Lenovo, the world’s top PC maker, is moving to expand its influence in the market by buying the bulk of NEC’s stake in a joint venture in Japan.
Lenovo will spend $195 million to buy 44 percent of NEC’s share of Lenovo NEC Holdings, a joint venture launched five years ago to give the two companies more sway in the PC market in Japan and the region. After the deal, Lenovo will own 95 percent of the joint venture, with NEC retaining 5 percent. NEC announced the sale on its Website.
At the time the joint venture was created, Lenovo was the world’s fourth-largest PC maker, while NEC was the top client vendor in a Japan market that included such vendors as Toshiba, Fujitsu and Sony, which has since spun out its Vaio PC business. Vaio now is a stand-alone PC company.
Despite the contraction in the worldwide PC market since late 2011, with shipments steadily declining over the past several years, Lenovo continues to see its PC business as foundational to its future. Over the past couple of years, Lenovo officials have looked to further diversify the company’s portfolio—in 2014, the vendor spent almost $5 billion buying IBM’s low-end x86 server business and the Motorola Mobility handset unit from Google—but have said PCs are still a core business.
According to the China Daily news organization, Lenovo Chairman Yang Yuanqing last month said that “the global PC market won’t go down forever. I believe it will maintain at about 250 million units a year.”

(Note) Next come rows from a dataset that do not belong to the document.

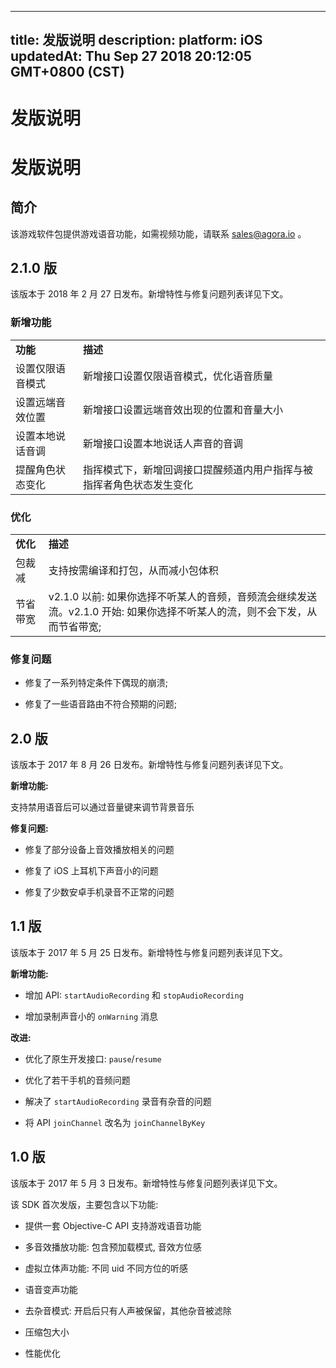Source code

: 
---
title: 发版说明
description: 
platform: iOS
updatedAt: Thu Sep 27 2018 20:12:05 GMT+0800 (CST)
---
# 发版说明
# 发版说明

## 简介

该游戏软件包提供游戏语音功能，如需视频功能，请联系 [sales@agora.io](mailto:sales@agora.io) 。

## 2.1.0 版

该版本于 2018 年 2 月 27 日发布。新增特性与修复问题列表详见下文。


### 新增功能

<table>
<colgroup>
<col/>
<col/>
</colgroup>
<tbody>
<tr><td><strong>功能</strong></td>
<td><strong>描述</strong></td>
</tr>
<tr><td>设置仅限语音模式</td>
<td>新增接口设置仅限语音模式，优化语音质量</td>
</tr>
<tr><td>设置远端音效位置</td>
<td>新增接口设置远端音效出现的位置和音量大小</td>
</tr>
<tr><td>设置本地说话音调</td>
<td>新增接口设置本地说话人声音的音调</td>
</tr>
<tr><td>提醒角色状态变化</td>
<td>指挥模式下，新增回调接口提醒频道内用户指挥与被指挥者角色状态发生变化</td>
</tr>
</tbody>
</table>



### 优化

<table>
<colgroup>
<col/>
<col/>
</colgroup>
<tbody>
<tr><td><strong>优化</strong></td>
<td><strong>描述</strong></td>
</tr>
<tr><td>包裁减</td>
<td>支持按需编译和打包，从而减小包体积</td>
</tr>
<tr><td>节省带宽</td>
<td>v2.1.0 以前: 如果你选择不听某人的音频，音频流会继续发送流。v2.1.0 开始: 如果你选择不听某人的流，则不会下发，从而节省带宽;</td>
</tr>
</tbody>
</table>



### 修复问题

-   修复了一系列特定条件下偶现的崩溃;

-   修复了一些语音路由不符合预期的问题;


## 2.0 版

该版本于 2017 年 8 月 26 日发布。新增特性与修复问题列表详见下文。

**新增功能:**

支持禁用语音后可以通过音量键来调节背景音乐

**修复问题:**

-   修复了部分设备上音效播放相关的问题

-   修复了 iOS 上耳机下声音小的问题

-   修复了少数安卓手机录音不正常的问题


## 1.1 版

该版本于 2017 年 5 月 25 日发布。新增特性与修复问题列表详见下文。

**新增功能:**

-   增加 API: `startAudioRecording` 和 `stopAudioRecording`

-   增加录制声音小的 `onWarning` 消息


**改进:**

-   优化了原生开发接口: `pause`/`resume`

-   优化了若干手机的音频问题

-   解决了 `startAudioRecording` 录音有杂音的问题

-   将 API `joinChannel` 改名为 `joinChannelByKey`


## 1.0 版

该版本于 2017 年 5 月 3 日发布。新增特性与修复问题列表详见下文。

该 SDK 首次发版，主要包含以下功能:

-   提供一套 Objective-C API 支持游戏语音功能

-   多音效播放功能: 包含预加载模式, 音效方位感

-   虚拟立体声功能: 不同 uid 不同方位的听感

-   语音变声功能

-   去杂音模式: 开启后只有人声被保留，其他杂音被滤除

-   压缩包大小

-   性能优化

However, the market is expected to continue to struggle into next year. Analysts with Gartner and IDC said that in the first quarter of this year, PCs shipments declined 9.6 percent to 11.3 percent, with challenges ranging from the strong U.S. dollar and an inventory of aging systems in the channel to other upgrade programs taking priority over PC refreshes in the enterprise and the popularity of mobile devices like tablets and smartphones. IDC analysts last month revised their 2016 outlook for the market, saying the decline in shipments could hit 7.3 percent over last year, about 2 percent lower than original expectations.
Different vendors have reacted in different ways to the downward trend in PC shipments. Both Dell and Lenovo have continued to invest in their PC businesses, seeing them as foundational to their ambitions in other areas, such as the data center. However, Hewlett-Packard officials last year split the company in two to separate PCs from its enterprise efforts. The result was two new independent companies: Hewlett Packard Enterprise, which includes its enterprise IT solutions and services units, and HP Inc., which sells PCs and printers.
The Lenovo-NEC joint venture has become the top PC vendor in Japan, a market that has been in a state of flux. For several months earlier this year, there were reports that Toshiba, Fujitsu and Vaio—now majority owned by Japan Industrial Partners—were in talks to combine their respective PC businesses in a joint venture that would enable them to better compete with larger global players like Lenovo, HP and Dell. The idea was that a new vendor comprising the three companies’ PC businesses would not only be a more significant player in the global and Japanese markets, but also would enable Toshiba, Vaio and Fujitsu to save money in everything from R&D to supply chains to production.
However, reports in April surfaced that the negotiations over the joint venture were on the verge of collapsing, with Vaio walking away from the talks and Fujitsu and Toshiba officials unable to agree on which company would own a majority stake in the company.